**MATERIAL PROVIDED**

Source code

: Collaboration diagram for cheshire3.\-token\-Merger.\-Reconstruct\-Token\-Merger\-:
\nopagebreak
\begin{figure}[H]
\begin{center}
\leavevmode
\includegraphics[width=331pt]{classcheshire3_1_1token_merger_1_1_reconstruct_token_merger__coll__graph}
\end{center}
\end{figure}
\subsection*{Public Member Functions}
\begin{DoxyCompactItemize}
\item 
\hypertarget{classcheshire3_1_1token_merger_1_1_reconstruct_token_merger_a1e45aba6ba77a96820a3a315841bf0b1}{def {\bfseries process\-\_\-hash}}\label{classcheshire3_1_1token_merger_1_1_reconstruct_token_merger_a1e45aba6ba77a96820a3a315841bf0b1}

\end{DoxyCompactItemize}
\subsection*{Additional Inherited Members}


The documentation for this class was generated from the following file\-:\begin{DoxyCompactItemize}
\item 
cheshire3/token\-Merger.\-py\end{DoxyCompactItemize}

...

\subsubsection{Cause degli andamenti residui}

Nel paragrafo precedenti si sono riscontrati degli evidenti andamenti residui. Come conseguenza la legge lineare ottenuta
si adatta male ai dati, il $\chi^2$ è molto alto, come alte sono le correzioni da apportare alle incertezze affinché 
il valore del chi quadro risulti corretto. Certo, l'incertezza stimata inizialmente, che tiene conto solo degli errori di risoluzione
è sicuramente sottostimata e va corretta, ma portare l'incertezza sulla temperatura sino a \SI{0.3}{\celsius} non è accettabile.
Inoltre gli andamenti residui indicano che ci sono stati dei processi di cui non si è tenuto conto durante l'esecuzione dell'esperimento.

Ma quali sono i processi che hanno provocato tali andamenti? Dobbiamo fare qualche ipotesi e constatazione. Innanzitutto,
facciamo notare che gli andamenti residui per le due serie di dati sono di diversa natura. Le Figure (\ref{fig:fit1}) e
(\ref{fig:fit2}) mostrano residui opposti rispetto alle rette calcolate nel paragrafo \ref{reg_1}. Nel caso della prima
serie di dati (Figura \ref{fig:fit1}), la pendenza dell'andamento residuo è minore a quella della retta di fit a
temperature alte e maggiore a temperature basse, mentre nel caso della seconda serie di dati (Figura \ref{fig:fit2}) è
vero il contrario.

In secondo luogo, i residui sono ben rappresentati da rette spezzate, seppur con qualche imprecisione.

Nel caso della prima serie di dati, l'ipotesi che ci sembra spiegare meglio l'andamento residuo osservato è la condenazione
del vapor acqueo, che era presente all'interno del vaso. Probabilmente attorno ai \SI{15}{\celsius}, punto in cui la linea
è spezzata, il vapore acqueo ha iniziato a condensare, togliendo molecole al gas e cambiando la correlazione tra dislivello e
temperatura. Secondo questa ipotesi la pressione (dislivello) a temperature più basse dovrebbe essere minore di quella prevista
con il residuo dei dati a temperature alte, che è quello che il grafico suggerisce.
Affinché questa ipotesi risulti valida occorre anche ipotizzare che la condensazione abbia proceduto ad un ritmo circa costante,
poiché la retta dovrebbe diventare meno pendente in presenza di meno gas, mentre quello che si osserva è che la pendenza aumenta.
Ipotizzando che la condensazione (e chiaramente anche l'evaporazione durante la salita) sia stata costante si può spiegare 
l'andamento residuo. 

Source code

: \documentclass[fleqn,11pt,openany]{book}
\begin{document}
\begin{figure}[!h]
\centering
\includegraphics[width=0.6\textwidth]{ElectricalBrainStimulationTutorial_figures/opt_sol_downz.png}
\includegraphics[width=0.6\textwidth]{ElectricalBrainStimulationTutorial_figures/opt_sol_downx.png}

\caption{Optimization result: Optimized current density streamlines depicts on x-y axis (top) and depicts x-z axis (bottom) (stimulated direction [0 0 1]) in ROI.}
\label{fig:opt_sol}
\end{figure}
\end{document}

* * *

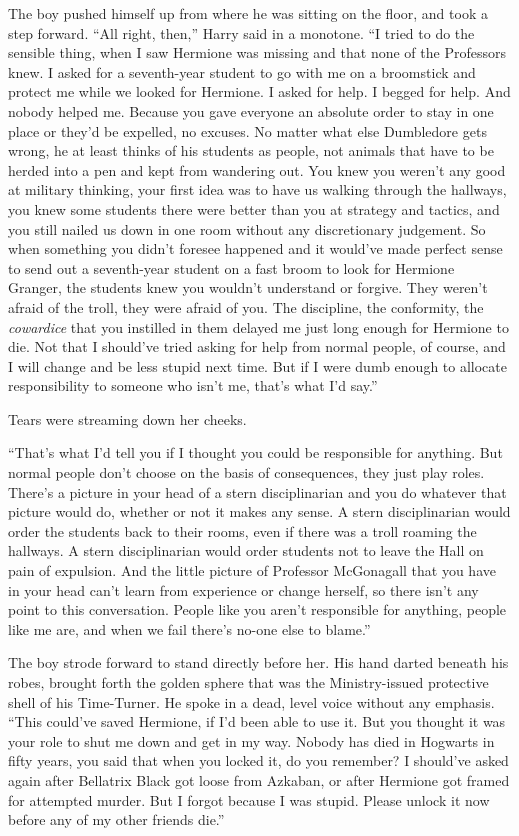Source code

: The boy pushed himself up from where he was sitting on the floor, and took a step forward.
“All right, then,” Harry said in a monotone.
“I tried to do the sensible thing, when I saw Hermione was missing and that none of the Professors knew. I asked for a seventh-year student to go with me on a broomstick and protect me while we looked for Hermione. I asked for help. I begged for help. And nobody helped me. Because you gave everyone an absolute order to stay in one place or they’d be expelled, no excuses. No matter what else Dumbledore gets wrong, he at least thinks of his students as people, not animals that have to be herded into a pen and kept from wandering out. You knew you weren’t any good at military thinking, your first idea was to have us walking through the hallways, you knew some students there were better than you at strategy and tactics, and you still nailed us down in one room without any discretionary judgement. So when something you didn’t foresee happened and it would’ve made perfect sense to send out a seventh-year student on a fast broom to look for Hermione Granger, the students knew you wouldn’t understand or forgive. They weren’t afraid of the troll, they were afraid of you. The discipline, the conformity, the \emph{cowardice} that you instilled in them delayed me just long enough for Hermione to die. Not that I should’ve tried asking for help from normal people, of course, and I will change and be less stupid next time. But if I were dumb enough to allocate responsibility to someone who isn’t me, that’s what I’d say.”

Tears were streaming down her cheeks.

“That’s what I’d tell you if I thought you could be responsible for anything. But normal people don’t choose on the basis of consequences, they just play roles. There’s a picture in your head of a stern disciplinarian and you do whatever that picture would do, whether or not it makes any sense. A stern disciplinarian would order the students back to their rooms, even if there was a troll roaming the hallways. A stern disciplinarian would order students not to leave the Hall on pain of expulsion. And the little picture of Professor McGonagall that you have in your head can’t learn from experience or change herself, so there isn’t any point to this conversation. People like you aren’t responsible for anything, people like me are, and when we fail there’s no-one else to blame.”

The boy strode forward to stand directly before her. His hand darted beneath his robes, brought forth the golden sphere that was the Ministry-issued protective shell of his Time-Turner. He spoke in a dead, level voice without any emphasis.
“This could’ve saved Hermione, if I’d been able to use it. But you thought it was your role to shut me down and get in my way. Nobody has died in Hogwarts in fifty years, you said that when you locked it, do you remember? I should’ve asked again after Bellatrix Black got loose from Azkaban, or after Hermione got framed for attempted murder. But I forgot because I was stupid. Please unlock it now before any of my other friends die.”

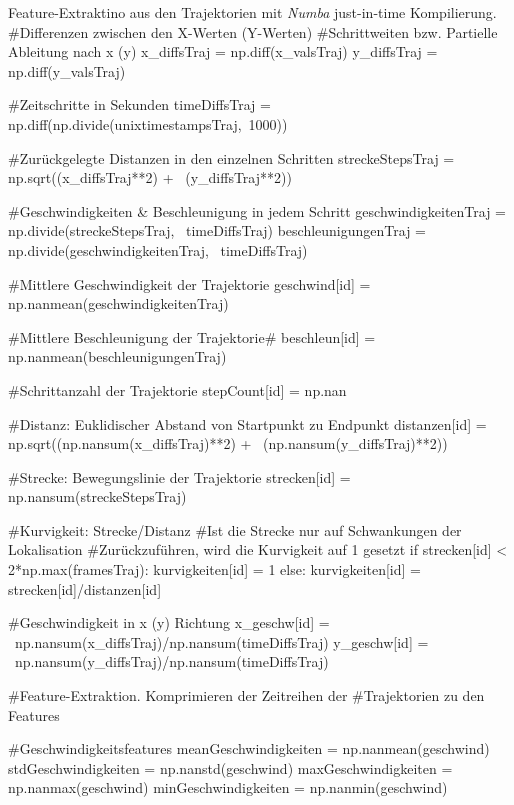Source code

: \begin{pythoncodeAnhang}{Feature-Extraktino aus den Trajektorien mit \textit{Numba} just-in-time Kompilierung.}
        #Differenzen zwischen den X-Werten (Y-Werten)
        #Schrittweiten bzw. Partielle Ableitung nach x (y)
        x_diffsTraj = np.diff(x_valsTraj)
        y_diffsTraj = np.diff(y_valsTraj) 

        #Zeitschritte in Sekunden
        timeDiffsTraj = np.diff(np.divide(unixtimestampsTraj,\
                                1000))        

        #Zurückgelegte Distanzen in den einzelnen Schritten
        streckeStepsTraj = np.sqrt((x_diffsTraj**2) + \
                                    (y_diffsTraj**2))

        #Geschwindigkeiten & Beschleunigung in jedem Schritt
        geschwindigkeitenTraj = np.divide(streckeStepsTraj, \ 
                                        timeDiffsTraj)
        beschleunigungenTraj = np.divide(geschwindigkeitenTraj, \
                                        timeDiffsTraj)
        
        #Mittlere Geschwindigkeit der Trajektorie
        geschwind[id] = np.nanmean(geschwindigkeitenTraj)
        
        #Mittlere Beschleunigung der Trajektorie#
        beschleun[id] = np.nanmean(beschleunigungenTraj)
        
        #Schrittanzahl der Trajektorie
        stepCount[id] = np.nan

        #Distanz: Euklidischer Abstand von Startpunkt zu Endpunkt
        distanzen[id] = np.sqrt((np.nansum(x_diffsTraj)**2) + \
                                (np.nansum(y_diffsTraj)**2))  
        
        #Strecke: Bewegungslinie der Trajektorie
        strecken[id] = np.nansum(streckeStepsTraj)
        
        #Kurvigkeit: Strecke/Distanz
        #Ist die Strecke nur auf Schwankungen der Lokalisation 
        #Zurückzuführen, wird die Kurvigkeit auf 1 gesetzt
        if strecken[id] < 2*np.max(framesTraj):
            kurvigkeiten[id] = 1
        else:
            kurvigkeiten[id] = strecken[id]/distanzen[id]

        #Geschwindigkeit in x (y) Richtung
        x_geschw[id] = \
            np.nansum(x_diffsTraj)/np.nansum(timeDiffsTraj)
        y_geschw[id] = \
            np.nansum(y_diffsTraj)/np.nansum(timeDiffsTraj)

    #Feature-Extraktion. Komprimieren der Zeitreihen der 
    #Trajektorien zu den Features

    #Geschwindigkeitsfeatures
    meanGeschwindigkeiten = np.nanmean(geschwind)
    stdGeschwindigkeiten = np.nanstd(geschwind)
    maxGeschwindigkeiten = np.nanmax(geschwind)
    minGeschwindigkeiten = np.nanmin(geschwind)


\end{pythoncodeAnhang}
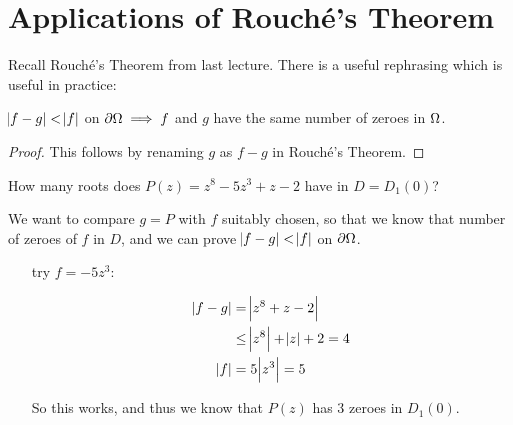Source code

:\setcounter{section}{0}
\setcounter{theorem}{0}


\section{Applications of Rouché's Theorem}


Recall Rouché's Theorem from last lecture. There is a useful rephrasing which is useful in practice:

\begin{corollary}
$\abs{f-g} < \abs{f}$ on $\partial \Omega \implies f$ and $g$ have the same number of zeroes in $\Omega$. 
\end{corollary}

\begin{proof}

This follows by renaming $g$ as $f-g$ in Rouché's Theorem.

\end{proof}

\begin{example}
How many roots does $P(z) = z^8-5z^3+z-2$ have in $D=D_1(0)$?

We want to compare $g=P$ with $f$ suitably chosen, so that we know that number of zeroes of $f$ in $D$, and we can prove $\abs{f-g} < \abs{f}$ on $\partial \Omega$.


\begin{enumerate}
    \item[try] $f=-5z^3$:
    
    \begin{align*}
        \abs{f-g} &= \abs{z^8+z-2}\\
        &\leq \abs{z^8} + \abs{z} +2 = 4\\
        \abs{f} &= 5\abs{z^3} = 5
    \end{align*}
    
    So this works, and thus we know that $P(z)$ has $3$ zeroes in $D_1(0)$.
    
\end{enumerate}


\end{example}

**TASK DETAILS**
Starting with the line with "#Mittlere Beschleunigung der" above and going on through the line with "kurvigkeiten[id] = 1", transcribe every line exactly, both ends included, and add nothing.

**FINISHED TASK**
        #Mittlere Beschleunigung der Trajektorie#
        beschleun[id] = np.nanmean(beschleunigungenTraj)
        
        #Schrittanzahl der Trajektorie
        stepCount[id] = np.nan

        #Distanz: Euklidischer Abstand von Startpunkt zu Endpunkt
        distanzen[id] = np.sqrt((np.nansum(x_diffsTraj)**2) + \
                                (np.nansum(y_diffsTraj)**2))  
        
        #Strecke: Bewegungslinie der Trajektorie
        strecken[id] = np.nansum(streckeStepsTraj)
        
        #Kurvigkeit: Strecke/Distanz
        #Ist die Strecke nur auf Schwankungen der Lokalisation 
        #Zurückzuführen, wird die Kurvigkeit auf 1 gesetzt
        if strecken[id] < 2*np.max(framesTraj):
            kurvigkeiten[id] = 1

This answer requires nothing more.